After moving to the United States, an Ethiopian woman considers how she can bring her country’s native cuisine to Virginia. The woman, a Virginia Tech alumna, has sold numerous products and recently opened a restaurant featuring traditional Ethiopian dishes in Blacksburg.
These real-life success stories might never have happened without the Food Entrepreneur Program. One important effort in this overarching initiative is the Virginia Food Processor Technical Assistance Program, which gives Virginia’s food processors needed guidance on the formulation and regulation of their products to ensure that they deliver safe and wholesome foods that comply with state and federal laws.
“If somebody thinks he has the best new salsa to hit the market, I help him get his product in the hands of consumers,” says Joell Eifert, director of the Virginia Food Processor Technical Assistance Program.
Eifert is one of several members of Extension’s community viability team. “This is a part of Virginia Cooperative Extension’s ongoing effort to enhance community viability by fostering the growth of small and home-based businesses and empowering citizens to contribute to their local economies,” says Brian Calhoun, state program leader for Extension’s community viability efforts.
Although Eifert frequently helps her clients sort through federal and state regulations and understand the “lawyerspeak” of the food processing industry, cutting through red tape is not the program’s main purpose. In addition to analyzing food products and the processes used to make them, Eifert offers technical recommendations to help improve food products. She trains her clients about food-safety issues, product formulation, shelf life, packaging, labeling, record keeping, and regulatory compliance. From the day a client puts a label on a freshly canned jar to its expiration date, Eifert will know how a food item will perform and whether it meets expectations.
“Initially, we have to worry about food safety,” Eifert says. “This is our first and most important priority. We want to make sure a food product is safe and wholesome when it enters the market.”
Eifert recalls a client who brought in a chocolate sauce with a major defect. After only three weeks, the sauce would begin to mold in its container. Most sauces last for months before reaching their expiration date. With its brief shelf life, the chocolate sauce was doomed. Eifert helped the client reformulate the product so that it lasts six months instead of three weeks on shelves.

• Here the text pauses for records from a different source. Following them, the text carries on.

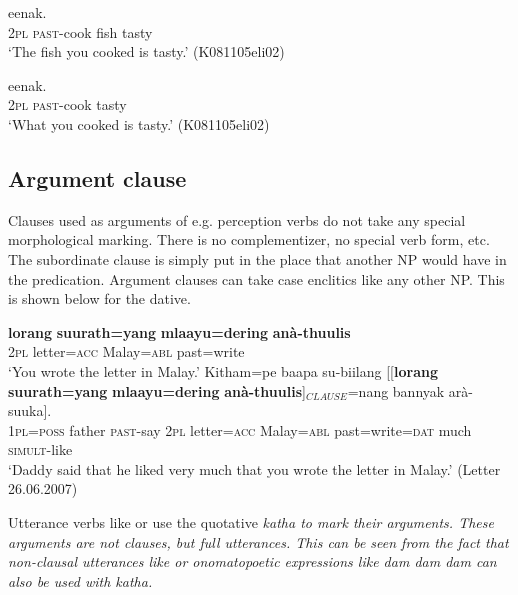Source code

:\ea\label{ex:hrelc:relc}
 eenak. \\
     2\textsc{pl} \textsc{past}-cook fish tasty  \\
    `The fish you cooked is tasty.'  (K081105eli02)
\z
 
\ea\label{ex:hrelc:hrelc}
 eenak. \\
     2\textsc{pl} \textsc{past}-cook { } tasty  \\
    `What you cooked is tasty.'  (K081105eli02)
\z

\subsection{Argument clause}
Clauses used as arguments of e.g. perception verbs do not take any special morphological marking. There is no complementizer, no special verb form, etc. The subordinate clause is simply put in the place that another NP would have in the predication. Argument clauses can take case enclitics like any other NP. This is shown below for the dative.


\ea\label{ex:clauses:arg:main}
    \ea
	\gll \textbf{lorang} \textbf{suurath=yang} \textbf{mlaayu=dering} \textbf{anà-thuulis}\\ %
	2\textsc{pl} letter=\textsc{acc} Malay=\textsc{abl} past=write \\
	    `You wrote the letter in Malay.'   
    \ex
	\gll Kitham=pe baapa su-biilang [[\textbf{lorang} \textbf{suurath=yang} \textbf{mlaayu=dering} \textbf{anà-thuulis}]$_{CLAUSE}$=nang bannyak arà-suuka]. \\ %
	    1\textsc{pl}=\textsc{poss} father \textsc{past}-say 2\textsc{pl} letter=\textsc{acc} Malay=\textsc{abl} past=write=\textsc{dat} much \textsc{simult}-like \\
	    `Daddy said that he liked very much that you wrote the letter in Malay.'  (Letter 26.06.2007)
    \z
\z

 

% 

Utterance verbs like  or  use the quotative \em katha \em to mark their arguments. These arguments are not clauses, but full utterances. This can be seen from the fact that non-clausal utterances like  or onomatopoetic expressions like \em dam dam dam \em can also be used with \em katha\em.


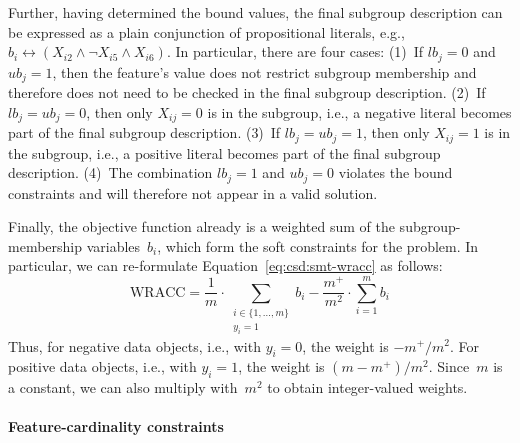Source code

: \documentclass{article}
\theoremstyle{definition}
\begin{document}
Further, having determined the bound values, the final subgroup description can be expressed as a plain conjunction of propositional literals, e.g., $b_i \leftrightarrow \left( X_{i2} \land \lnot X_{i5} \land X_{i6} \right)$.
In particular, there are four cases:
(1)~If $\mathit{lb}_j = 0$ and $\mathit{ub}_j = 1$, then the feature's value does not restrict subgroup membership and therefore does not need to be checked in the final subgroup description.
(2)~If $\mathit{lb}_j = \mathit{ub}_j = 0$, then only $X_{ij} = 0$ is in the subgroup, i.e., a negative literal becomes part of the final subgroup description.
(3)~If $\mathit{lb}_j = \mathit{ub}_j = 1$, then only $X_{ij} = 1$ is in the subgroup, i.e., a positive literal becomes part of the final subgroup description.
(4)~The combination $\mathit{lb}_j = 1$ and $\mathit{ub}_j = 0$ violates the bound constraints and will therefore not appear in a valid solution.

Finally, the objective function already is a weighted sum of the subgroup-membership variables~$b_i$, which form the soft constraints for the problem.
In particular, we can re-formulate Equation~\ref{eq:csd:smt-wracc} as follows:
%
\begin{equation}
	\text{WRACC} = \frac{1}{m} \cdot \sum_{\substack{i \in \{1, \dots, m\} \\ y_i = 1 }} b_i - \frac{m^+}{m^2} \cdot \sum_{i=1}^{m} b_i
	\label{eq:csd:maxsat-wracc}
\end{equation}
%
Thus, for negative data objects, i.e., with $y_i = 0$, the weight is $-m^+ / m^2$.
For positive data objects, i.e., with $y_i = 1$, the weight is $(m - m^+) / m^2$.
Since~$m$ is a constant, we can also multiply with~$m^2$ to obtain integer-valued weights.

\paragraph{Feature-cardinality constraints}
\end{document}
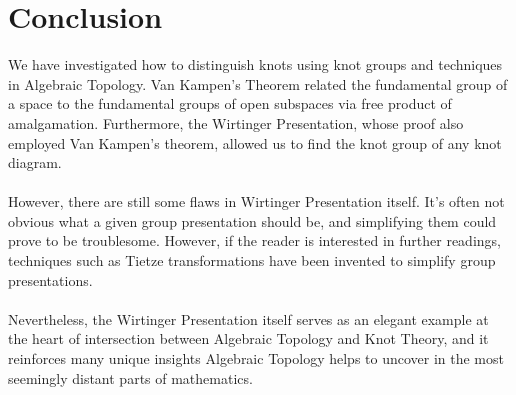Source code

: \documentclass{article}
\begin{document}
\newpage
\section{Conclusion}
We have investigated how to distinguish knots using knot groups and techniques in Algebraic Topology. Van Kampen's Theorem related the fundamental group of a space to the fundamental groups of open subspaces via free product of amalgamation. Furthermore, the Wirtinger Presentation, whose proof also employed Van Kampen's theorem, allowed us to find the knot group of any knot diagram.\\\\
However, there are still some flaws in Wirtinger Presentation itself. It's often not obvious what a given group presentation should be, and simplifying them could prove to be troublesome. However, if the reader is interested in further readings, techniques such as Tietze transformations have been invented to simplify group presentations.\\\\
Nevertheless, the Wirtinger Presentation itself serves as an elegant example at the heart of intersection between Algebraic Topology and Knot Theory, and it reinforces many unique insights Algebraic Topology helps to uncover in the most seemingly distant parts of mathematics.





 
\end{document}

Clients might learn about the resources available from the program in many ways. A small-business owner might ask a family and consumer sciences agent about the nutritional value or marketability of a food product he hopes to sell at a downtown store, or a food grower might turn to an agriculture and natural resources agent with a question about selling her produce in packages at a local farmers’ market. Community viability specialists might need Eifert’s expertise to help educate individuals about starting a home-based food business or a community cannery. The Food Processor Technical Assistance Program is available to help Extension faculty and their clients in each of these scenarios.
The program has grown from humble origins, with only nine food samples analyzed during its first year, to the successful program it is today. Last year, 214 food products from 49 food businesses in Virginia were analyzed. Seventeen of the food samples had a significant food safety issue that may have resulted in unsafe foods in the marketplace had they never been tested. Eifert also identified 38 products with a significant quality issue that may have negatively impacted a food processor’s bottom line. She says these figures are not unusual and demonstrate not only the need for the program but also the challenges that nearly everyone in the food industry faces.
“Entering the food business is tough,” Eifert says. “Even when you have some of the better products, it is not easy and requires a great deal of fortitude. There are times when you are going to be knocked out and you have to get back up again.
Eifert works under the supervision of Robert Williams, an assistant professor of food science and technology, and also has the support of a dozen faculty members in Virginia Tech’s Department of Food Science and Technology to assist her with any difficult questions that clients might raise. Because Virginia Tech has the only accredited food science program in the commonwealth, the Virginia Department of Agriculture and Consumer Services and the Virginia Department of Health, the two state agencies that deal with food safety issues, often refer food processors to Eifert and Williams.
“Dr. Williams and I are recognized as Process Authorities for acidified foods by the Food and Drug Administration,” Eifert explains. “What this means is that we have enough expertise to determine whether a food product should be in the market, judging by the recipe and the process we have observed.”
Federal law requires some food processors to seek the counsel of a Process Authority before filing mandatory documentation with the FDA. Without this counsel, processors of acidified foods cannot legally sell their products. “For example, the signature of a Process Authority is needed for most food that comes in a can,” Eifert explains.
In this role, the Food Processor Technical Assistance Program connects the public sector with the Virginia government. Since its inception in 1998, the program has helped identify dozens of potentially hazardous food products that would have been a risk to consumers without appropriate intervention.
“We have the best of both worlds,” Williams says. “We work to protect public health, and we get to help create some very good products.”